You see, I had stupidly assumed that universities were supposed to provide an environment where people were encouraged to think for themselves, to develop the ability to challenge and to critically evaluate claims made by others in whatever field of inquiry. When you went to university I naively thought that you were given the opportunity, the privilege, to be part of and contribute to a distinctive culture where challenges to intellectual authority weren’t just tolerated but were openly encouraged.

But, even if my prior convictions were insanely idealistic they still capture enough of the past perception of the role of universities in society not to be dismissed as completely misguided. Nowadays however these institutions are taking on more and more of the status of adjuncts of big business, and consequently the emphasis has largely shifted from creating intellectual wealth to creating monetary wealth and on a closer alignment to industry.

Now, businesses and corporations in general have a very narrow, limited view of innovation and an even narrower view of the spirit of independent disintrested inquiry, because in order to preserve their viability the bottom line for them will always be “what is the profit margin?”. So that the self-interested drive for profit of the shareholders invariably takes precedence over whatever inherent worth there might be in creating novelty, or preserving what is good and true …or human rights, or even, given the environmental catastrophe looming ahead of all of us, the medium term prospects for humanity’s existence on this planet.
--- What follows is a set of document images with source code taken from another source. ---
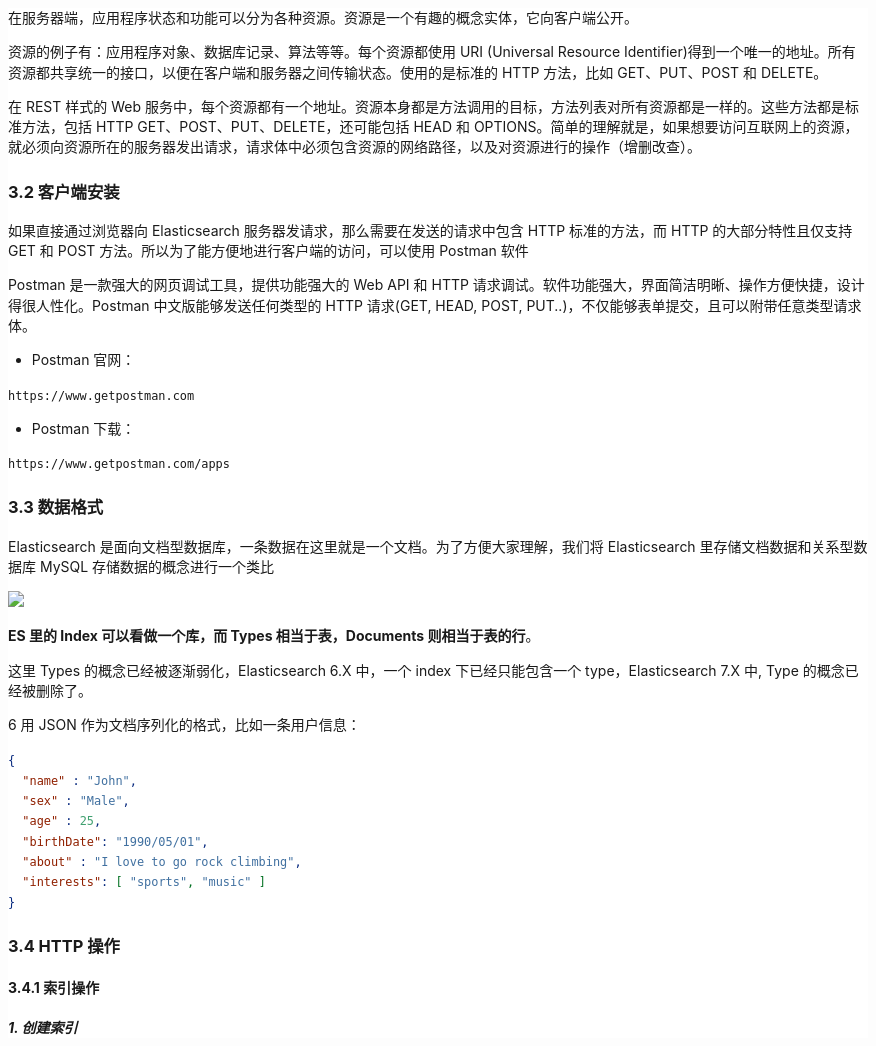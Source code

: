 在服务器端，应用程序状态和功能可以分为各种资源。资源是一个有趣的概念实体，它向客户端公开。

资源的例子有：应用程序对象、数据库记录、算法等等。每个资源都使用 URI (Universal Resource Identifier)得到一个唯一的地址。所有资源都共享统一的接口，以便在客户端和服务器之间传输状态。使用的是标准的 HTTP 方法，比如 GET、PUT、POST 和 DELETE。

在 REST 样式的 Web 服务中，每个资源都有一个地址。资源本身都是方法调用的目标，方法列表对所有资源都是一样的。这些方法都是标准方法，包括 HTTP GET、POST、PUT、DELETE，还可能包括 HEAD 和 OPTIONS。简单的理解就是，如果想要访问互联网上的资源，就必须向资源所在的服务器发出请求，请求体中必须包含资源的网络路径，以及对资源进行的操作（增删改查）。

### 3.2 客户端安装

如果直接通过浏览器向 Elasticsearch 服务器发请求，那么需要在发送的请求中包含 HTTP 标准的方法，而 HTTP 的大部分特性且仅支持 GET 和 POST 方法。所以为了能方便地进行客户端的访问，可以使用 Postman 软件

Postman 是一款强大的网页调试工具，提供功能强大的 Web API 和 HTTP 请求调试。软件功能强大，界面简洁明晰、操作方便快捷，设计得很人性化。Postman 中文版能够发送任何类型的 HTTP 请求(GET, HEAD, POST, PUT..)，不仅能够表单提交，且可以附带任意类型请求体。

- Postman 官网：
```bash
https://www.getpostman.com
```

- Postman 下载：
```bash
https://www.getpostman.com/apps
```


### 3.3 数据格式

Elasticsearch 是面向文档型数据库，一条数据在这里就是一个文档。为了方便大家理解，我们将 Elasticsearch 里存储文档数据和关系型数据库 MySQL 存储数据的概念进行一个类比

![](https://chen-coding.oss-cn-shenzhen.aliyuncs.com/middleware/elasticsearch/elasticsearch_start/%E5%9B%BE%E7%89%874.png?versionId=CAEQKRiBgMCeqeeYhhgiIDBjYjM4YjZhMzhjNzQ4Mzg5NzY1ZjJlNzgyZjdlODVk) 

**ES 里的 Index 可以看做一个库，而 Types 相当于表，Documents 则相当于表的行**。

这里 Types 的概念已经被逐渐弱化，Elasticsearch 6.X 中，一个 index 下已经只能包含一个 type，Elasticsearch 7.X 中, Type 的概念已经被删除了。

6 用 JSON 作为文档序列化的格式，比如一条用户信息：

```json
{
  "name" : "John",
  "sex" : "Male",
  "age" : 25,
  "birthDate": "1990/05/01",
  "about" : "I love to go rock climbing",
  "interests": [ "sports", "music" ]
}
```

### 3.4 HTTP 操作

#### 3.4.1 索引操作

##### 1. 创建索引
Indeed for the most part the human quality businesses and corporations most value in their employees and in society all large — viewed as a pool of consumers and future employees — is a blank unquestioning conformity. And this is now inevitably spilling over into the running of universities via the managerial caste who are in charge of everything and whose most effective, most cherished tool is the marketing strategy.

Nottingham University, especially, prides itself on its arse licking proximity to business (the fact that it was The Times Educational Supplement’s Entrepreneurial University of the year is proudly and prominently displayed on all the entrances to the main campus). This servility has several consequences: for one the research carried out across the different departments becomes increasingly tied into the practical needs of industry; but worst of all is the way the culture of submissiveness and conformity affects Nottingham’s largely apathetic student body.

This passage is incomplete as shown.